The MPT models were quickly followed by the 7 and 30B models from the Falcon series, released by TIIUAE, and trained on 1 to 1.5T tokens of English and code (RefinedWeb, Project Gutemberg, Reddit, StackOverflow, Github, arXiv, Wikipedia, among other sources) - later in the year, a gigantic 180B model was also released. The Falcon models, data, and training process were detailed in a technical report and a later research paper.

Inheriting from the GPT-Neo-X model, StabilityAI released the StableLM-Base-Alpha models, a small (3B and 7B) pre-trained series using 1.5T tokens of an experimental dataset built on ThePile, followed by a v2 series with a data mix including RefinedWeb, RedPajama, ThePile, and undisclosed internal datasets, and lastly by a very small 3B model, the StableLM-3B-4e1T, complete with a detailed technical report.
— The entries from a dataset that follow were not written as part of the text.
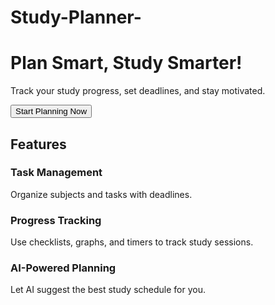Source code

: # Study-Planner-
<!DOCTYPE html>
<html lang="en">
<head>
    <meta charset="UTF-8">
    <meta name="viewport" content="width=device-width, initial-scale=1.0">
    <title>Study Planner</title>
    <link rel="stylesheet" href="styles.css">
</head>
<body>
    <div class="hero">
        <h1>Plan Smart, Study Smarter!</h1>
        <p>Track your study progress, set deadlines, and stay motivated.</p>
        <div class="cta">
            <button onclick="startPlanning()">Start Planning Now</button>
        </div>
    </div>
    <div class="container">
        <h2>Features</h2>
        <div class="features">
            <div class="feature">
                <h3>Task Management</h3>
                <p>Organize subjects and tasks with deadlines.</p>
            </div>
            <div class="feature">
                <h3>Progress Tracking</h3>
                <p>Use checklists, graphs, and timers to track study sessions.</p>
            </div>
            <div class="feature">
                <h3>AI-Powered Planning</h3>
                <p>Let AI suggest the best study schedule for you.</p>
            </div>
        </div>
    </div>
    <script src="script.js"></script>
</body>
</html>

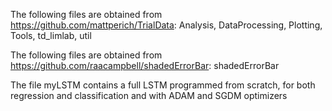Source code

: The following files are obtained from https://github.com/mattperich/TrialData: Analysis, DataProcessing, Plotting, Tools, td_limlab, util

The following files are obtained from https://github.com/raacampbell/shadedErrorBar: shadedErrorBar

The file myLSTM contains a full LSTM programmed from scratch, for both regression and classification and with ADAM and SGDM optimizers
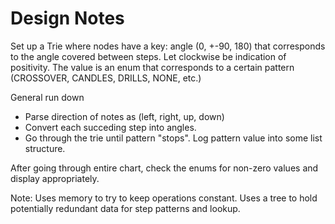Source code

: # Design Notes

Set up a Trie where nodes have a key: angle (0, +-90, 180) that corresponds to the angle covered between steps. Let clockwise be indication of positivity.
The value is an enum that corresponds to a certain pattern (CROSSOVER, CANDLES, DRILLS, NONE, etc.)

General run down
- Parse direction of notes as (left, right, up, down)
- Convert each succeding step into angles.
- Go through the trie until pattern "stops". Log pattern value into some list structure.

After going through entire chart, check the enums for non-zero values and display appropriately.

Note: Uses memory to try to keep operations constant. Uses a tree to hold potentially redundant data for step patterns and lookup.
Where previous models were mostly public about their data, from then on, following releases gave close to no information about what was used to train the models, and their efforts cannot be reproduced - however, they provide starting points for the community through the weights released.

Early in the summer came the X-Gen models from Salesforce, 7B parameters models trained on 1.5T tokens of "natural language and code", in several steps, following a data scheduling system (not all data is introduced at the same time to the model).

X-Gen was a bit over-shadowed by the much visible new LLaMA-2 family from Meta, a range of 7 to 70B models trained on 2T tokens "from publicly available sources", with a permissive community license and an extensive process of finetuning from human-preferences (RLHF), so-called alignment procedure.

A couple of months later, the first model from the newly created startup Mistral, the so-called Mistral-7B was released, trained on an undisclosed number of tokens from data "extracted from the open Web". The end of 2023 was busy with model releases with a second larger model from Mistral (Mixtral 8x7B), a first impressive model from Deci.AI called DeciLM as well as a larger merge of models from upstage, SOLAR also trained on undisclosed amount and sources of data. All these models carried steady increases on the leaderboards and open benchmarks.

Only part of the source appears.